• **Items from a dataset**:

□ □ □ □ □ □ □

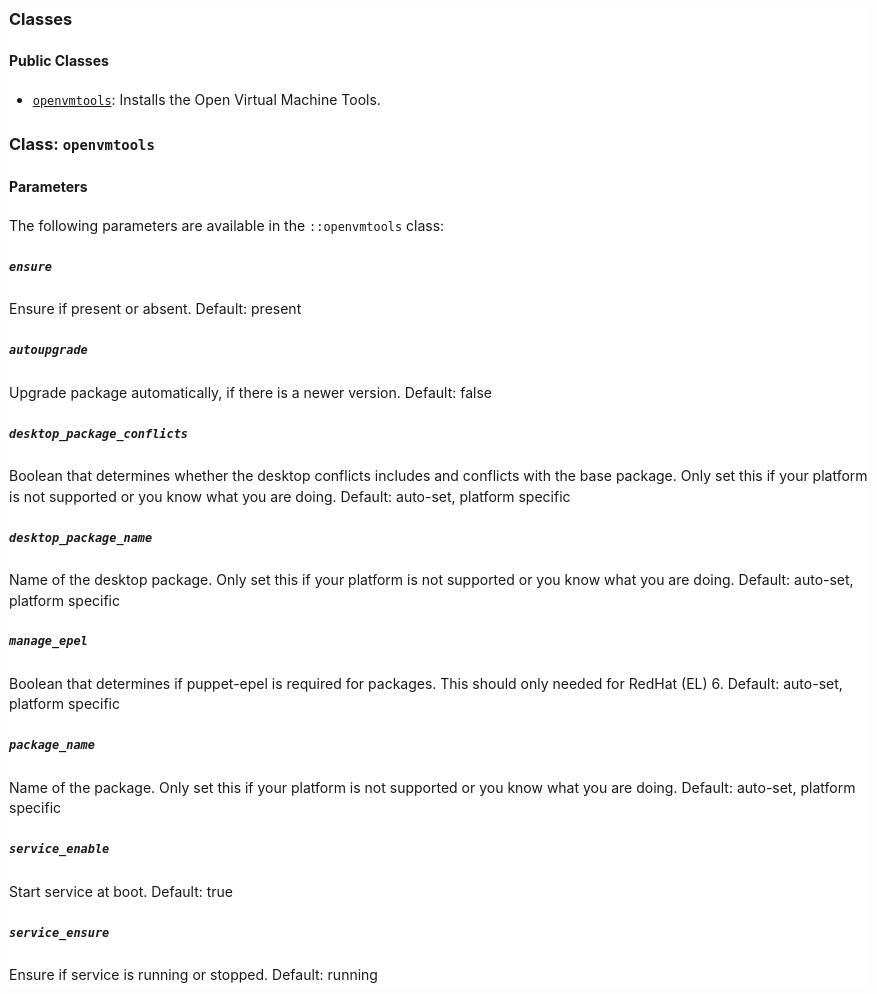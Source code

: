 ### Classes

#### Public Classes

* [`openvmtools`](#class-openvmtools): Installs the Open Virtual Machine Tools.

### Class: `openvmtools`

#### Parameters

The following parameters are available in the `::openvmtools` class:

##### `ensure`

Ensure if present or absent.
Default: present

##### `autoupgrade`

Upgrade package automatically, if there is a newer version.
Default: false

##### `desktop_package_conflicts`

Boolean that determines whether the desktop conflicts includes and
conflicts with the base package. Only set this if your platform is not
supported or you know what you are doing.
Default: auto-set, platform specific

##### `desktop_package_name`

Name of the desktop package.  Only set this if your platform is not supported or
you know what you are doing.
Default: auto-set, platform specific

##### `manage_epel`

Boolean that determines if puppet-epel is required for packages.
This should only needed for RedHat (EL) 6.
Default: auto-set, platform specific

##### `package_name`

Name of the package.  Only set this if your platform is not supported or you
know what you are doing.
Default: auto-set, platform specific

##### `service_enable`

Start service at boot.
Default: true

##### `service_ensure`

Ensure if service is running or stopped.
Default: running
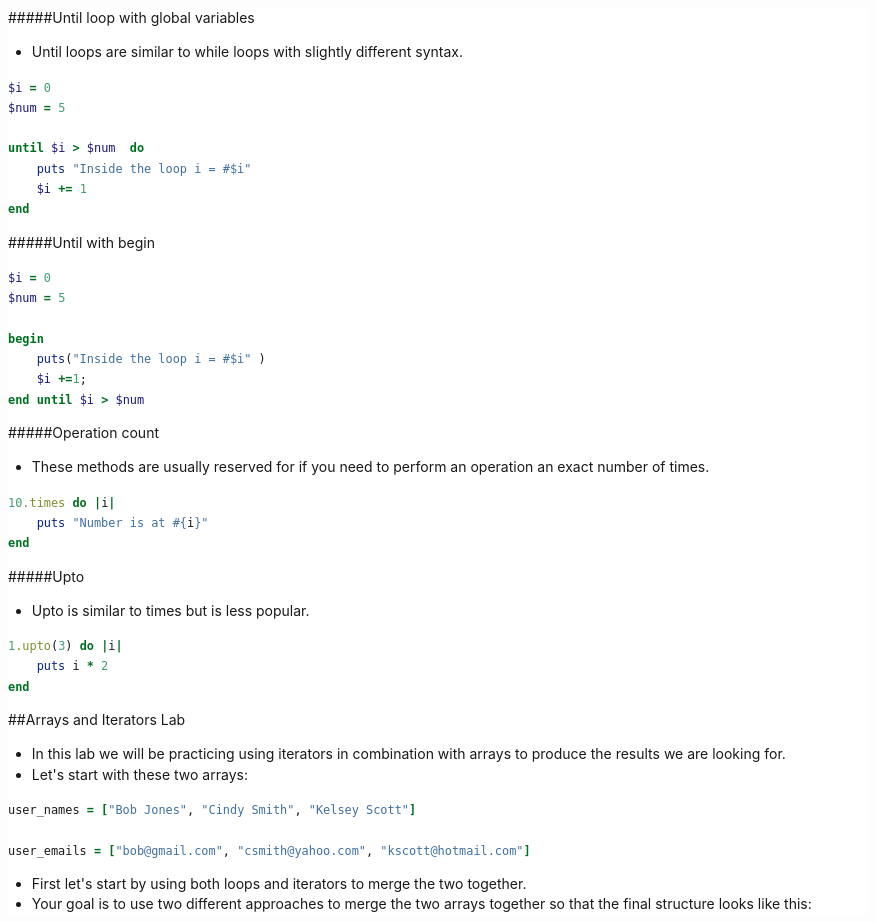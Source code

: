 #####Until loop with global variables
- Until loops are similar to while loops with slightly different syntax.

```ruby
$i = 0
$num = 5

until $i > $num  do
	puts "Inside the loop i = #$i"
	$i += 1
end
```

#####Until with begin

```ruby
$i = 0
$num = 5

begin
	puts("Inside the loop i = #$i" )
	$i +=1;
end until $i > $num
```

#####Operation count
- These methods are usually reserved for if you need to perform an operation an exact number of times.

```ruby
10.times do |i|
	puts "Number is at #{i}"
end
```

#####Upto
- Upto is similar to times but is less popular.

```ruby
1.upto(3) do |i| 
	puts i * 2
end
```

##Arrays and Iterators Lab
- In this lab we will be practicing using iterators in combination with arrays to produce the results we are looking for.
- Let's start with these two arrays:

```ruby
user_names = ["Bob Jones", "Cindy Smith", "Kelsey Scott"]

user_emails = ["bob@gmail.com", "csmith@yahoo.com", "kscott@hotmail.com"]
```

- First let's start by using both loops and iterators to merge the two together.
- Your goal is to use two different approaches to merge the two arrays together so that the final structure looks like this:
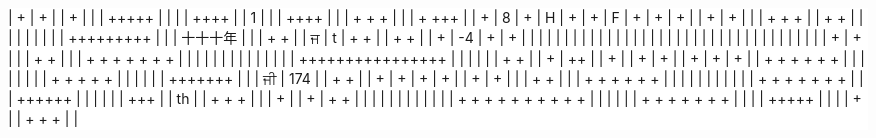 | +  | +    |   | +     |       |       | +++++ |                 |   |   | ++++    |   | 1 |       |        | ++++                |     |   | + + +           |     |   | + +++                                                                                                                                                                         |     | +             | 8   | +     | H | +                                                                                                                                                                              | +        | F  | +                                                                                                                                                                             | +     | + |
| +  | +    |   |       | + + + |       | + +   |                 |   |   |         |   |   |       |        | +++++++++           |     |   | 十十十年            |     |   | + +                                                                                                                                                                           |     | ਜ             | t   | + +   |   | + +                                                                                                                                                                            |          | +  | -4                                                                                                                                                                            | +     | + |
|    |      |   |       |       |       |       |                 |   |   |         |   |   |       |        |                     |     |   |                 |     |   |                                                                                                                                                                               |     |               |     |       |   |                                                                                                                                                                                |          |    |                                                                                                                                                                               |       |   |
| +  | +    |   |       | + +   |       |       | + + + + + + +   |   |   |         |   |   |       |        |                     |     |   |                 |     |   | ++++++++++++++++                                                                                                                                                              |     |               |     |       |   | + +                                                                                                                                                                            |          | +  | ++                                                                                                                                                                            |       | + |
| +  | +    |   | +     | +     | +     |       | + + + + + +     |   |   |         |   |   |       |        | + + + + +           |     |   |                 |     |   | +++++++                                                                                                                                                                       |     |               | ਜੀ  | 174   |   | + +                                                                                                                                                                            |          | +  | +                                                                                                                                                                             | +     | + |
| +  | +    |   |       | + +   |       |       | + + + + + +     |   |   |         |   |   |       |        |                     |     |   | + + + + + + +   |     |   | ++++++                                                                                                                                                                        |     |               |     |       |   | +++                                                                                                                                                                            |          | th |                                                                                                                                                                               | + + + |   |
| +  |      | + | + +   |       |       |       |                 |   |   |         |   |   |       |        | + + + + + + + + + + |     |   |                 |     |   | + + + + + + +                                                                                                                                                                 |     |               |     | +++++ |   |                                                                                                                                                                                |          | +  |                                                                                                                                                                               | + + + |   |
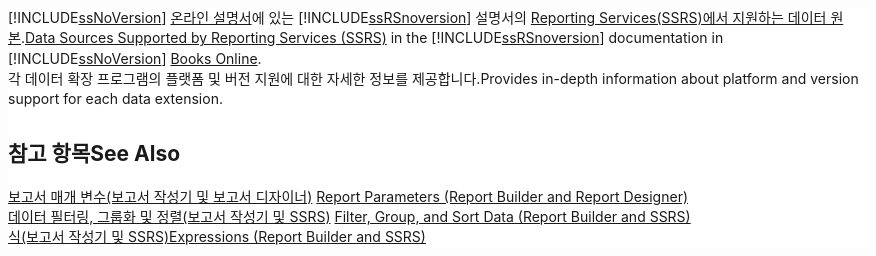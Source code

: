  <span data-ttu-id="0d174-181">[!INCLUDE[ssNoVersion](../../includes/ssnoversion-md.md)] [온라인 설명서](https://go.microsoft.com/fwlink/?linkid=121312)에 있는 [!INCLUDE[ssRSnoversion](../../../includes/ssrsnoversion-md.md)] 설명서의 [Reporting Services&#40;SSRS&#41;에서 지원하는 데이터 원본](../create-deploy-and-manage-mobile-and-paginated-reports.md).</span><span class="sxs-lookup"><span data-stu-id="0d174-181">[Data Sources Supported by Reporting Services &#40;SSRS&#41;](../create-deploy-and-manage-mobile-and-paginated-reports.md) in the [!INCLUDE[ssRSnoversion](../../../includes/ssrsnoversion-md.md)] documentation in [!INCLUDE[ssNoVersion](../../includes/ssnoversion-md.md)] [Books Online](https://go.microsoft.com/fwlink/?linkid=121312).</span></span>  
 <span data-ttu-id="0d174-182">각 데이터 확장 프로그램의 플랫폼 및 버전 지원에 대한 자세한 정보를 제공합니다.</span><span class="sxs-lookup"><span data-stu-id="0d174-182">Provides in-depth information about platform and version support for each data extension.</span></span>  
  
  
  
## <a name="see-also"></a><span data-ttu-id="0d174-183">참고 항목</span><span class="sxs-lookup"><span data-stu-id="0d174-183">See Also</span></span>  
 <span data-ttu-id="0d174-184">[보고서 매개 변수&#40;보고서 작성기 및 보고서 디자이너&#41;](../report-design/report-parameters-report-builder-and-report-designer.md) </span><span class="sxs-lookup"><span data-stu-id="0d174-184">[Report Parameters &#40;Report Builder and Report Designer&#41;](../report-design/report-parameters-report-builder-and-report-designer.md) </span></span>  
 <span data-ttu-id="0d174-185">[데이터 필터링, 그룹화 및 정렬&#40;보고서 작성기 및 SSRS&#41;](../report-design/filter-group-and-sort-data-report-builder-and-ssrs.md) </span><span class="sxs-lookup"><span data-stu-id="0d174-185">[Filter, Group, and Sort Data &#40;Report Builder and SSRS&#41;](../report-design/filter-group-and-sort-data-report-builder-and-ssrs.md) </span></span>  
 [<span data-ttu-id="0d174-186">식&#40;보고서 작성기 및 SSRS&#41;</span><span class="sxs-lookup"><span data-stu-id="0d174-186">Expressions &#40;Report Builder and SSRS&#41;</span></span>](../report-design/expressions-report-builder-and-ssrs.md)  
  
  
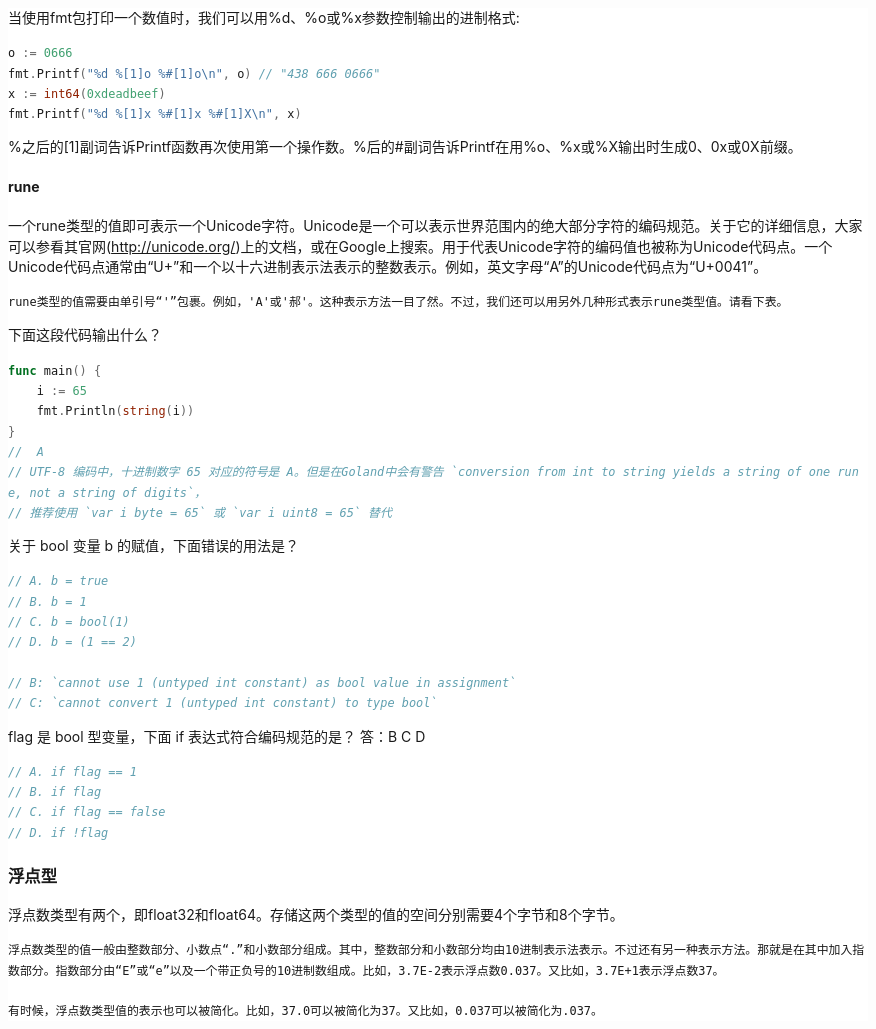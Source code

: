 当使用fmt包打印一个数值时，我们可以用%d、%o或%x参数控制输出的进制格式:
```go
o := 0666
fmt.Printf("%d %[1]o %#[1]o\n", o) // "438 666 0666" 
x := int64(0xdeadbeef)
fmt.Printf("%d %[1]x %#[1]x %#[1]X\n", x)
```
%之后的[1]副词告诉Printf函数再次使用第一个操作数。%后的#副词告诉Printf在用%o、%x或%X输出时生成0、0x或0X前缀。

#### rune
一个rune类型的值即可表示一个Unicode字符。Unicode是一个可以表示世界范围内的绝大部分字符的编码规范。关于它的详细信息，大家可以参看其官网(http://unicode.org/)上的文档，或在Google上搜索。用于代表Unicode字符的编码值也被称为Unicode代码点。一个Unicode代码点通常由“U+”和一个以十六进制表示法表示的整数表示。例如，英文字母“A”的Unicode代码点为“U+0041”。

    rune类型的值需要由单引号“'”包裹。例如，'A'或'郝'。这种表示方法一目了然。不过，我们还可以用另外几种形式表示rune类型值。请看下表。  


下面这段代码输出什么？
```go
func main() {  
    i := 65
    fmt.Println(string(i))
}
//  A
// UTF-8 编码中，十进制数字 65 对应的符号是 A。但是在Goland中会有警告 `conversion from int to string yields a string of one rune, not a string of digits`，
// 推荐使用 `var i byte = 65` 或 `var i uint8 = 65` 替代
```

关于 bool 变量 b 的赋值，下面错误的用法是？
```go
// A. b = true
// B. b = 1
// C. b = bool(1)
// D. b = (1 == 2)

// B: `cannot use 1 (untyped int constant) as bool value in assignment`
// C: `cannot convert 1 (untyped int constant) to type bool`
```

flag 是 bool 型变量，下面 if 表达式符合编码规范的是？ 答：B C D
```go
// A. if flag == 1
// B. if flag
// C. if flag == false
// D. if !flag
```


### 浮点型

浮点数类型有两个，即float32和float64。存储这两个类型的值的空间分别需要4个字节和8个字节。
  
    浮点数类型的值一般由整数部分、小数点“.”和小数部分组成。其中，整数部分和小数部分均由10进制表示法表示。不过还有另一种表示方法。那就是在其中加入指数部分。指数部分由“E”或“e”以及一个带正负号的10进制数组成。比如，3.7E-2表示浮点数0.037。又比如，3.7E+1表示浮点数37。
  
    有时候，浮点数类型值的表示也可以被简化。比如，37.0可以被简化为37。又比如，0.037可以被简化为.037。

□ □ □ □ □ □ □

• **Task instructions**: Leaving every picture aside, reproduce exactly the lines above from the one with "Default: running" up to and including the one with "- Your goal", and no others.

• **Solution**:
Default: running
Source code

: #####Until loop with global variables
- Until loops are similar to while loops with slightly different syntax.

```ruby
$i = 0
$num = 5

until $i > $num  do
	puts "Inside the loop i = #$i"
	$i += 1
end
```

#####Until with begin

```ruby
$i = 0
$num = 5

begin
	puts("Inside the loop i = #$i" )
	$i +=1;
end until $i > $num
```

#####Operation count
- These methods are usually reserved for if you need to perform an operation an exact number of times.

```ruby
10.times do |i|
	puts "Number is at #{i}"
end
```

#####Upto
- Upto is similar to times but is less popular.

```ruby
1.upto(3) do |i| 
	puts i * 2
end
```

##Arrays and Iterators Lab
- In this lab we will be practicing using iterators in combination with arrays to produce the results we are looking for.
- Let's start with these two arrays:

```ruby
user_names = ["Bob Jones", "Cindy Smith", "Kelsey Scott"]

user_emails = ["bob@gmail.com", "csmith@yahoo.com", "kscott@hotmail.com"]
```

- First let's start by using both loops and iterators to merge the two together.
- Your goal is to use two different approaches to merge the two arrays together so that the final structure looks like this:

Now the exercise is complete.